Problème : deux jeunes commencent à s’insulter, la tension monte…
Un matin pluvieux où la pluie martèle le béton comme l’ambiance maussade qui envahit nos esprits. Il y a des jours où on n’a pas envie de se lever. J’ai une intuition négative. Ce mardi matin en fait partie. Dès mon réveil je sens que cette journée va être sous tension.
Premier lever des jeunes dans 5 minutes, que va-t-il se passer ? Mon pressentiment va-t-il se confirmer ?
Et bien non, absolument pas. Pas un problème, pas un cri, pas une crise : une matinée comme on les adore. Voilà un réveil qui me donne la pêche, le sourire et c’est sûrement un détail indispensable pour comprendre la suite de notre histoire.
16h30, les adolescents rentrent du collège, direction le pavillon pour le goûter. Je suis retenu dans le bureau de la secrétaire pour quelques papiers. Une fois toute la paperasse administrative réglée, je me dirige vers le pavillon.
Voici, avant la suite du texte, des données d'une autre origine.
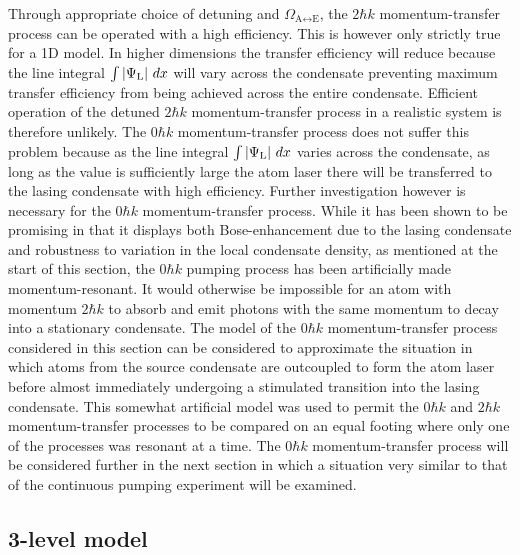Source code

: Through appropriate choice of detuning and $\Omega_{\text{A} \leftrightarrow \text{E}}$, the $2 \hbar k$ momentum-transfer process can be operated with a high efficiency.  This is however only strictly true for a 1D model.  In higher dimensions the transfer efficiency will reduce because the line integral $\int \left|\Psi_\text{L}\right|\, dx$ will vary across the condensate preventing maximum transfer efficiency from being achieved across the entire condensate.  Efficient operation of the detuned $2 \hbar k$ momentum-transfer process in a realistic system is therefore unlikely.  The $0 \hbar k$ momentum-transfer process does not suffer this problem because as the line integral $\int \left|\Psi_\text{L}\right|\, dx$ varies across the condensate, as long as the value is sufficiently large the atom laser there will be transferred to the lasing condensate with high efficiency.  Further investigation however is necessary for the $0 \hbar k$ momentum-transfer process.  While it has been shown to be promising in that it displays both Bose-enhancement due to the lasing condensate and robustness to variation in the local condensate density, as mentioned at the start of this section, the $0 \hbar k$ pumping process has been artificially made momentum-resonant.  It would otherwise be impossible for an atom with momentum $2 \hbar k$ to absorb and emit photons with the same momentum to decay into a stationary condensate.  The model of the $0 \hbar k$ momentum-transfer process considered in this section can be considered to approximate the situation in which atoms from the source condensate are outcoupled to form the atom laser before almost immediately undergoing a stimulated transition into the lasing condensate.  This somewhat artificial model was used to permit the $0 \hbar k$ and $2\hbar k$ momentum-transfer processes to be compared on an equal footing where only one of the processes was resonant at a time.  The $0 \hbar k$ momentum-transfer process will be considered further in the next section in which a situation very similar to that of the continuous pumping experiment will be examined.

\subsection{3-level model}
\label{OpticalPumping:3LevelModel}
A peine la porte ouverte, j’entends des cris, des insultes… que je ne connaissais même pas. Le bruit ne fait qu’augmenter. La tension est palpable. Finalement, mon intuition de ce matin était-elle la bonne ?
Je pars vers la cuisine où la bataille fait rage. Sam et David sont nez à nez prêts à se découdre. Mon humeur est bien trop bonne pour me laisser monter en tension. Je rentre dans la cuisine sans un mot, en me dirigeant vers le frigo.
« Va te faire bip, espèce de bip de ta race !! » S’écrit nerveusement Sam le poète.
« Mais tu parles à qui sale bip, ta mère la bip, tu veux que je te casse la bouche, sale bip !! » lui répond aussi sec, David le romantique.
Moi, pendant ce temps là, contrairement à mes habitudes, je ne bronche pas. J’ouvre le frigo, prends du lait et le beurre, attrape la baguette et m’assois à la table juste devant les apprentis boxeurs. Les deux garçons semblent très surpris par ma non-intervention. Ils me regardent en silence quelques minutes, avant de reprendre leur petit jeu.
« Sale bip, espèce de bip !! »
« Va te faire bip, bip par ta mère !! »
La tension est à son comble, je sens qu’à tout moment la violence verbale peut devenir physique. Il faut que je trouve un moyen de mettre fin à ce conflit. Discrètement, je rapproche le bol du bord de la table, je me lève pour prendre la confiture et évidemment le bol tombe au sol dans un grand fracas, se brisant en mille morceaux.
« Sale bip !! Bip de ta mère !! Va te faire bip !! Espèce de bip de ta mère !! » Criais-je en direction du bol.
Les deux adolescents s’arrêtent net, me regardent comme le plus grand aliéné de la planète et me disent en chœur :
« T’as vraiment un problème Hugo, faut pas parler comme ça ! »
Ils partirent tous les deux dans leur chambre ; je ne les ai plus entendus de la soirée.